右側のトラックのウインカーが突然点滅した。
僕は慌てて。アクセルを開けて前にでる。
右折車両がいたのだ。それをよける為に、トラックは左に車線変更して来た。
危なくトラックと接触するところだった。
こうして走る為の思考を巡らしていれば、余計なモヤモヤは忘れられた。
僕は、どうして昨日、榛菜にあんな態度を取ってしまったんだ。
たかが、誰かといただけじゃないか……しかも、相手は車椅子に乗った障害者だ。
僕の頭の中には、再び余計な事が駆け巡った。
真正面……見ているはずなのに見えていなかった。
右折車が目の前に出てきた。
「バカやろう」
僕はフロントブレーキのレバーを強く握り、同時にリヤブレーキのペダルを命イッパイ踏みつけた。

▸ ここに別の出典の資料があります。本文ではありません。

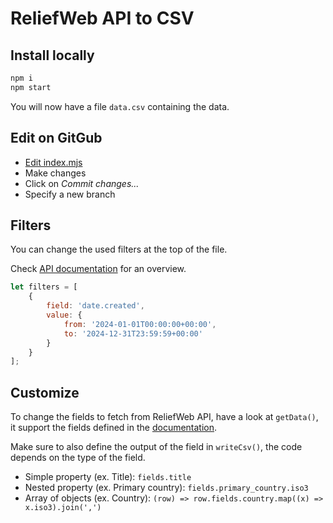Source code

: # ReliefWeb API to CSV

## Install locally

```bash
npm i
npm start
```

You will now have a file `data.csv` containing the data.

## Edit on GitGub

- [Edit index.mjs](https://github.com/UN-OCHA/rw-api-to-csv/edit/main/index.mjs)
- Make changes
- Click on *Commit changes...*
- Specify a new branch

## Filters

You can change the used filters at the top of the file.

Check [API documentation](https://apidoc.reliefweb.int/fields-tables#reports) for an overview.

```js
let filters = [
    {
        field: 'date.created',
        value: {
            from: '2024-01-01T00:00:00+00:00',
            to: '2024-12-31T23:59:59+00:00'
        }
    }
];
```

## Customize

To change the fields to fetch from ReliefWeb API, have a look at `getData()`,
it support the fields defined in the [documentation](https://apidoc.reliefweb.int/fields-tables).

Make sure to also define the output of the field in `writeCsv()`, the code depends on the type of the field.

- Simple property (ex. Title): `fields.title`
- Nested property (ex. Primary country): `fields.primary_country.iso3`
- Array of objects (ex. Country): `(row) => row.fields.country.map((x) => x.iso3).join(',')`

アクセルを戻すのが遅れた。そして、ブレーキを掛けるのも。
リヤタイヤが一瞬ロックした。
もう乗用車は目の前だった。
かわせない。
避けられない。
減速力が、距離に喰われてゆく。
スローモーションでそれが近づいて来る。
僕のバイクは全然車速が落ちていない。
ドライバーの顔が見えた。スゴイ厚化粧でシワの溝を埋めた、エルメスのブラウスを着たオバチャンだ……なんで、こんな所で出てくるかな。
真っ白なメルセデスは現行型のS550か。
ハンドルにしがみ付いたまま目を見開いて僕を見つめていたオバチャンは、いきなり目をつぶった。
次の瞬間ベンツのシンボルマークは、ピントが追いつかないほどのアップで僕の目の前にあった。
ドンッと鈍い音がして全身に強い衝撃が走り、僕はバイクから投げ出された。
ボンネットに自分の頭がぶつかったのは判った。身体のあちこちが何かに擦れ、そしてぶつかった。
その瞬間、身体に痛みはない。
複雑に絡み合う音と衝撃、インパクトの瞬間は目をつぶってしまったので、一瞬記憶は途切れる。
ドシャ!
何の音? 自分は何にぶつかって停まったのか……
僕の身体はベンツのフロントガラスにめり込んで勢いを停めた。
頭がもうろうとして、何も考えられなかった。
チラリと見えた空は蒼かった。
バイクはどうなった? まだローンが十回は残っている。
暗闇に呑み込まれる意識の中で、僕はそればかり考えていた。